Cincinnati coach Sam Wyche was wearing a microphone for NFL Films, and as Montana drove the 49ers into Bengals' territory, Wyche was heard saying: "This is deja vu." As a 49ers assistant years earlier, Wyche had seen Montana do this sort of thing many times before.

"We just kept the pressure on them," Montana says. "I made sure we got something out of every play. If I had somebody open right away, even if he wasn't my primary receiver, I gave it to him and let him gain five yards. Just so we had something positive on every play."

 
The drive slowed only once, and that was when Montana almost hyperventilated while shouting out signals. On that play, he threw the ball away rather than risk a turnover. On the next play, he dumped a short pass to Craig, but the 49ers were penalized for having an illegal man downfield. That set up second-and-20 at the Bengals' 45.

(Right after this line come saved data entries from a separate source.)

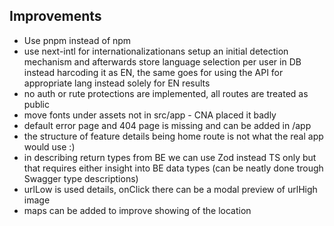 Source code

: ## Improvements

- Use pnpm instead of npm
- use next-intl for internationalizationans setup an initial detection mechanism and afterwards store language selection per user in DB instead harcoding it as EN, the same goes for using the API for appropriate lang instead solely for EN results
- no auth or rute protections are implemented, all routes are treated as public
- move fonts under assets not in src/app - CNA placed it badly
- default error page and 404 page is missing and can be added in /app
- the structure of feature details being home route is not what the real app would use :)
- in describing return types from BE we can use Zod instead TS only but that requires either insight into BE data types (can be neatly done trough Swagger type descriptions)
- urlLow is used details, onClick there can be a modal preview of urlHigh image
- maps can be added to improve showing of the location
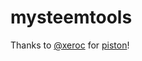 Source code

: # mysteemtools

Thanks to [@xeroc](https://steemit.com/@xeroc) for [piston](http://piston-lib.readthedocs.io)!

Montana calmly hit Rice down the middle for 27 yards. San Francisco had first down at the 18. Next play, Montana passed to Craig for 8 yards. The 49ers called time out with 39 seconds remaining. A chip-shot field goal would tie the score and force overtime. Walsh warned Montana to be careful. Don't force a bad pass and wind up turning over the ball.

Montana nodded, but when he returned to the huddle, he was thinking one thing: touchdown.

The play was "20 halfback curl, X-up." Craig was the primary target, but if the safety went with him, Taylor should be open.

It was good call, but Craig lined up on the wrong side. He still ran the route, the safety went for the fake, and Montana threw a strike to Taylor cutting through the end zone.

Some camera angles made it look like an easy pass. Viewed from above, Taylor appeared wide open. But the camera behind Montana showed there actually was a narrow space between the cornerback and safety, a window of a few feet, open for a fraction of a second. Montana found it just before it slammed shut.

Was it a risky throw?

Not for Joe Montana.

The following year, Montana came back and won his fourth Super Bowl, this time a 55-10 blowout of Denver. He finished his career with almost every Super Bowl passing record, including a 68-percent completion rate, 11 touchdown passes, and no interceptions in 122 attempts.

"Some guys get tighter the bigger the game is, but Joe just seemed to get better," former 49ers guard Randy Cross says. "If every game were a Super Bowl, Joe would have retired undefeated."